**Task goal:** Each line below that carries the string "carrierName" must appear in the answer.

**Material provided:**

——————————

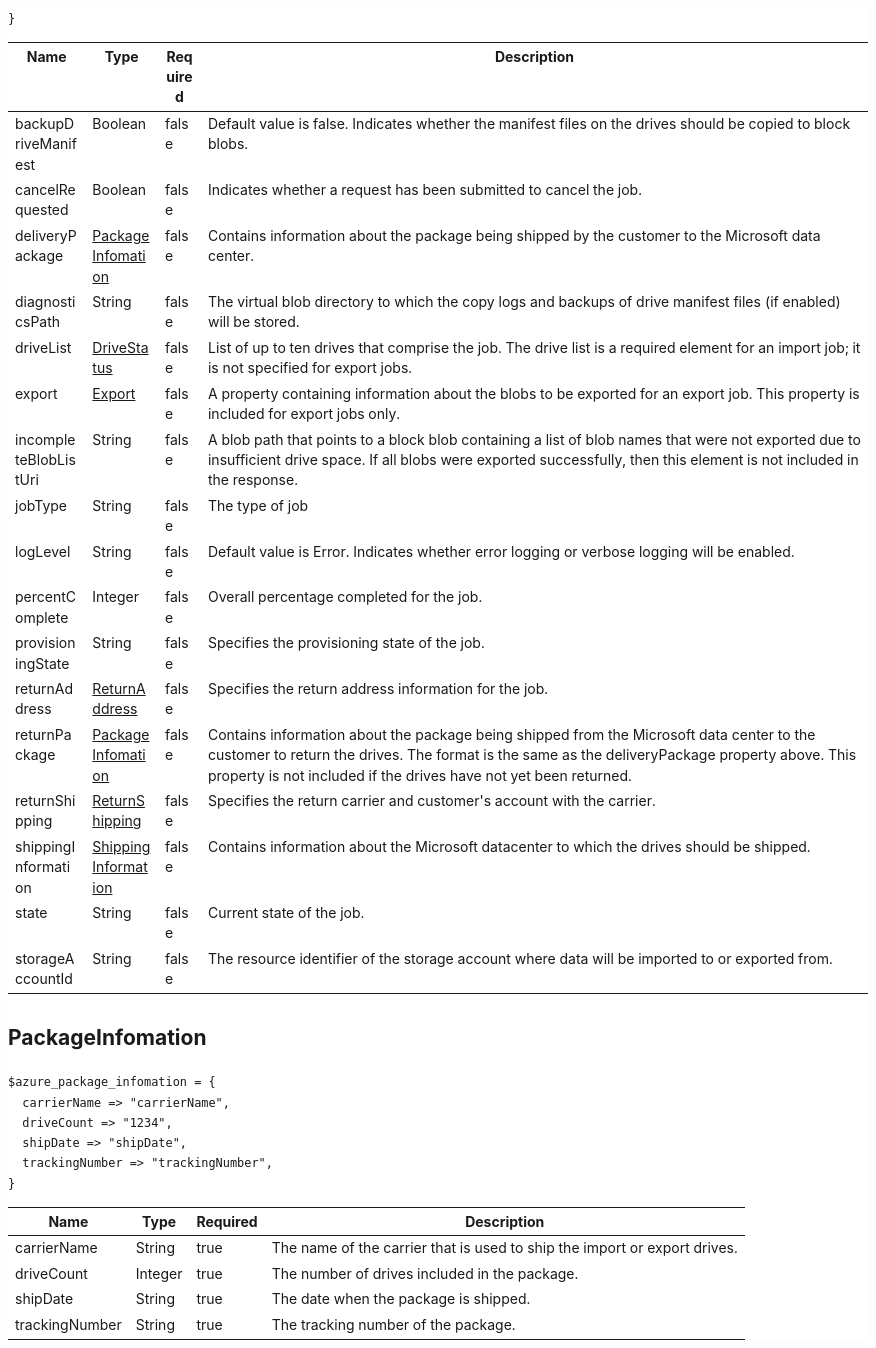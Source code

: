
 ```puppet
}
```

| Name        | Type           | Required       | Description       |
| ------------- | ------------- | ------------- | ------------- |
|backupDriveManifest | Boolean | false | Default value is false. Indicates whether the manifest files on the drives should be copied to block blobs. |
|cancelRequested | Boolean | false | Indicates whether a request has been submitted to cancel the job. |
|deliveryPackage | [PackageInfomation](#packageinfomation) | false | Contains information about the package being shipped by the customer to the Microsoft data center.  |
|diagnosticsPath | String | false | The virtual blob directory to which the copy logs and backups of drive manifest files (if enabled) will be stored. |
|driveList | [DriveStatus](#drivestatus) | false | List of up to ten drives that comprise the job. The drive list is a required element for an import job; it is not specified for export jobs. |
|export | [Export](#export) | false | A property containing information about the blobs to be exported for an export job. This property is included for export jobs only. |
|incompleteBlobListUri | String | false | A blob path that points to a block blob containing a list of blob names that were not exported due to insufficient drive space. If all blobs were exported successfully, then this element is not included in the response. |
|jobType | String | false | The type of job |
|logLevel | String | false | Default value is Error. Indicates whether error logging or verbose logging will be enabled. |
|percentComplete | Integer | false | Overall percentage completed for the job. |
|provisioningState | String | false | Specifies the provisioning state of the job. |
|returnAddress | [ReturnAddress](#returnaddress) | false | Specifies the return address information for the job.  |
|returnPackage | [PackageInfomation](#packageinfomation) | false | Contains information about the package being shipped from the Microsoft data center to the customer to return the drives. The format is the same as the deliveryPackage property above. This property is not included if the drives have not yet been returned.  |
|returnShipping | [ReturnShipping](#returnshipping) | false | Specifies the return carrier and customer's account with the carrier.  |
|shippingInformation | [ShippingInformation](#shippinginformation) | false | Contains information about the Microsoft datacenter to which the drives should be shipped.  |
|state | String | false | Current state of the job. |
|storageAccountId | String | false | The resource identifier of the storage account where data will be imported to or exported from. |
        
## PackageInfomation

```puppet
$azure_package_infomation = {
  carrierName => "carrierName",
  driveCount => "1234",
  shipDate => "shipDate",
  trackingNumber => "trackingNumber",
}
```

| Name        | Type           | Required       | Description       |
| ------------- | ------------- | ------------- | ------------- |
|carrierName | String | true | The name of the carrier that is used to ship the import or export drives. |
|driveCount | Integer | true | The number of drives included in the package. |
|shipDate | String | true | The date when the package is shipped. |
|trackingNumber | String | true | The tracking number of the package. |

——————————

**Response to the exercise:**
  carrierName => "carrierName",
|carrierName | String | true | The name of the carrier that is used to ship the import or export drives. |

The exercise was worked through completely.